**What is required:**
Where in the listing does the string "modify" appear? Copy every line that holds it.

**Data under study:**
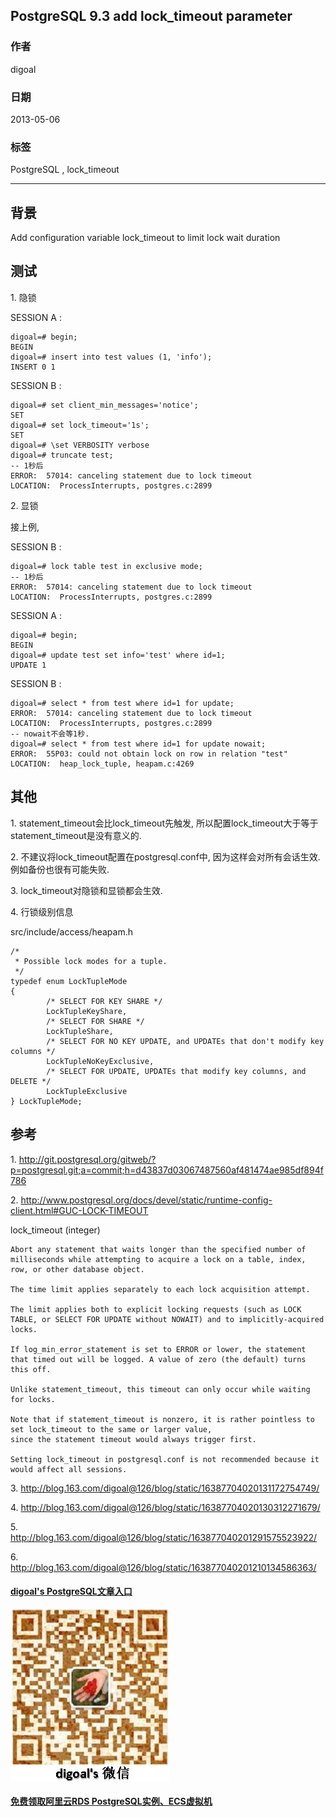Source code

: ## PostgreSQL 9.3 add lock_timeout parameter  
                                                                    
### 作者                                                                       
digoal                                                               
                                                                
### 日期                                                                                                                                   
2013-05-06                                                             
                                                                   
### 标签                                                                
PostgreSQL , lock_timeout  
                                                                                                                                      
----                                                                                                                                
                                                                                                                                         
## 背景               
Add configuration variable lock_timeout to limit lock wait duration  
  
## 测试  
1\. 隐锁  
  
SESSION A :   
  
```  
digoal=# begin;  
BEGIN  
digoal=# insert into test values (1, 'info');  
INSERT 0 1  
```  
  
SESSION B :   
  
```  
digoal=# set client_min_messages='notice';  
SET  
digoal=# set lock_timeout='1s';  
SET  
digoal=# \set VERBOSITY verbose  
digoal=# truncate test;  
-- 1秒后  
ERROR:  57014: canceling statement due to lock timeout  
LOCATION:  ProcessInterrupts, postgres.c:2899  
```  
  
2\. 显锁  
  
接上例,   
  
SESSION B :   
  
```  
digoal=# lock table test in exclusive mode;  
-- 1秒后  
ERROR:  57014: canceling statement due to lock timeout  
LOCATION:  ProcessInterrupts, postgres.c:2899  
```  
  
SESSION A :   
  
```  
digoal=# begin;  
BEGIN  
digoal=# update test set info='test' where id=1;  
UPDATE 1  
```  
  
SESSION B :   
  
```  
digoal=# select * from test where id=1 for update;  
ERROR:  57014: canceling statement due to lock timeout  
LOCATION:  ProcessInterrupts, postgres.c:2899  
-- nowait不会等1秒.  
digoal=# select * from test where id=1 for update nowait;  
ERROR:  55P03: could not obtain lock on row in relation "test"  
LOCATION:  heap_lock_tuple, heapam.c:4269  
```  
  
## 其他  
1\. statement_timeout会比lock_timeout先触发, 所以配置lock_timeout大于等于statement_timeout是没有意义的.  
  
2\. 不建议将lock_timeout配置在postgresql.conf中, 因为这样会对所有会话生效. 例如备份也很有可能失败.  
  
3\. lock_timeout对隐锁和显锁都会生效.  
  
4\. 行锁级别信息  
  
src/include/access/heapam.h  
  
```  
/*  
 * Possible lock modes for a tuple.  
 */  
typedef enum LockTupleMode  
{  
        /* SELECT FOR KEY SHARE */  
        LockTupleKeyShare,  
        /* SELECT FOR SHARE */  
        LockTupleShare,  
        /* SELECT FOR NO KEY UPDATE, and UPDATEs that don't modify key columns */  
        LockTupleNoKeyExclusive,  
        /* SELECT FOR UPDATE, UPDATEs that modify key columns, and DELETE */  
        LockTupleExclusive  
} LockTupleMode;  
```  
  
## 参考  
1\. http://git.postgresql.org/gitweb/?p=postgresql.git;a=commit;h=d43837d03067487560af481474ae985df894f786  
  
2\. http://www.postgresql.org/docs/devel/static/runtime-config-client.html#GUC-LOCK-TIMEOUT  
  
lock_timeout (integer)  
  
```  
Abort any statement that waits longer than the specified number of milliseconds while attempting to acquire a lock on a table, index, row, or other database object.   
  
The time limit applies separately to each lock acquisition attempt.   
  
The limit applies both to explicit locking requests (such as LOCK TABLE, or SELECT FOR UPDATE without NOWAIT) and to implicitly-acquired locks.   
  
If log_min_error_statement is set to ERROR or lower, the statement that timed out will be logged. A value of zero (the default) turns this off.  
  
Unlike statement_timeout, this timeout can only occur while waiting for locks.   
  
Note that if statement_timeout is nonzero, it is rather pointless to set lock_timeout to the same or larger value,   
since the statement timeout would always trigger first.  
  
Setting lock_timeout in postgresql.conf is not recommended because it would affect all sessions.  
```  
  
3\. http://blog.163.com/digoal@126/blog/static/16387704020131172754749/  
  
4\. http://blog.163.com/digoal@126/blog/static/16387704020130312271679/  
  
5\. http://blog.163.com/digoal@126/blog/static/163877040201291575523922/  
  
6\. http://blog.163.com/digoal@126/blog/static/163877040201210134586363/  
  
  
  
  
  
  
  
  
  
  
  
  
  
  
  
#### [digoal's PostgreSQL文章入口](https://github.com/digoal/blog/blob/master/README.md "22709685feb7cab07d30f30387f0a9ae")
  
  
![digoal's weixin](../pic/digoal_weixin.jpg "f7ad92eeba24523fd47a6e1a0e691b59")
  
  
  
  
  
  
  
  
#### [免费领取阿里云RDS PostgreSQL实例、ECS虚拟机](https://www.aliyun.com/database/postgresqlactivity "57258f76c37864c6e6d23383d05714ea")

**Result of the exercise:**
        /* SELECT FOR NO KEY UPDATE, and UPDATEs that don't modify key columns */  
        /* SELECT FOR UPDATE, UPDATEs that modify key columns, and DELETE */  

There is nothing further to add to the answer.